━━ Record extracts

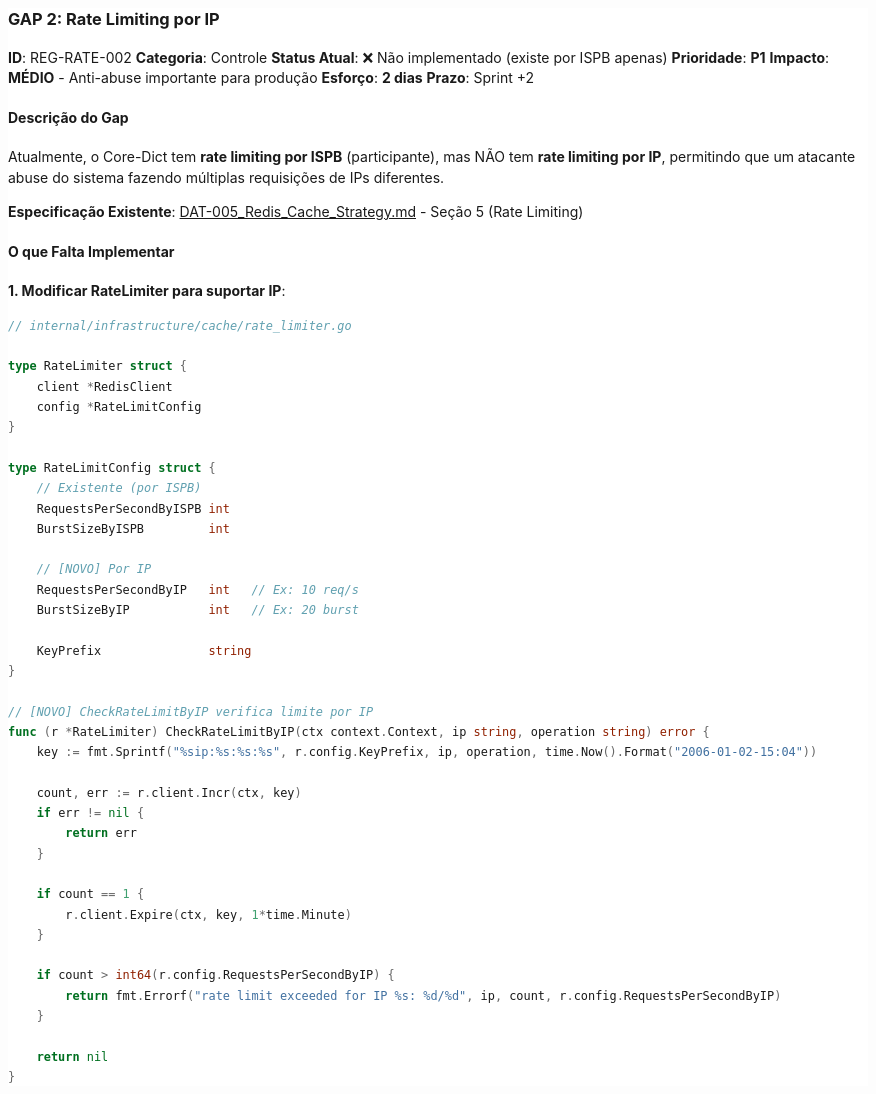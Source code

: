 
### GAP 2: Rate Limiting por IP

**ID**: REG-RATE-002
**Categoria**: Controle
**Status Atual**: ❌ Não implementado (existe por ISPB apenas)
**Prioridade**: **P1**
**Impacto**: **MÉDIO** - Anti-abuse importante para produção
**Esforço**: **2 dias**
**Prazo**: Sprint +2

#### Descrição do Gap

Atualmente, o Core-Dict tem **rate limiting por ISPB** (participante), mas NÃO tem **rate limiting por IP**, permitindo que um atacante abuse do sistema fazendo múltiplas requisições de IPs diferentes.

**Especificação Existente**: [DAT-005_Redis_Cache_Strategy.md](../03_Dados/DAT-005_Redis_Cache_Strategy.md) - Seção 5 (Rate Limiting)

#### O que Falta Implementar

**1. Modificar RateLimiter para suportar IP**:

```go
// internal/infrastructure/cache/rate_limiter.go

type RateLimiter struct {
    client *RedisClient
    config *RateLimitConfig
}

type RateLimitConfig struct {
    // Existente (por ISPB)
    RequestsPerSecondByISPB int
    BurstSizeByISPB         int

    // [NOVO] Por IP
    RequestsPerSecondByIP   int   // Ex: 10 req/s
    BurstSizeByIP           int   // Ex: 20 burst

    KeyPrefix               string
}

// [NOVO] CheckRateLimitByIP verifica limite por IP
func (r *RateLimiter) CheckRateLimitByIP(ctx context.Context, ip string, operation string) error {
    key := fmt.Sprintf("%sip:%s:%s:%s", r.config.KeyPrefix, ip, operation, time.Now().Format("2006-01-02-15:04"))

    count, err := r.client.Incr(ctx, key)
    if err != nil {
        return err
    }

    if count == 1 {
        r.client.Expire(ctx, key, 1*time.Minute)
    }

    if count > int64(r.config.RequestsPerSecondByIP) {
        return fmt.Errorf("rate limit exceeded for IP %s: %d/%d", ip, count, r.config.RequestsPerSecondByIP)
    }

    return nil
}
```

━━━━

**Your assignment:** Whenever the word "return" appears in a line above, copy that line.

**Completed task:**
        return err
        return fmt.Errorf("rate limit exceeded for IP %s: %d/%d", ip, count, r.config.RequestsPerSecondByIP)
    return nil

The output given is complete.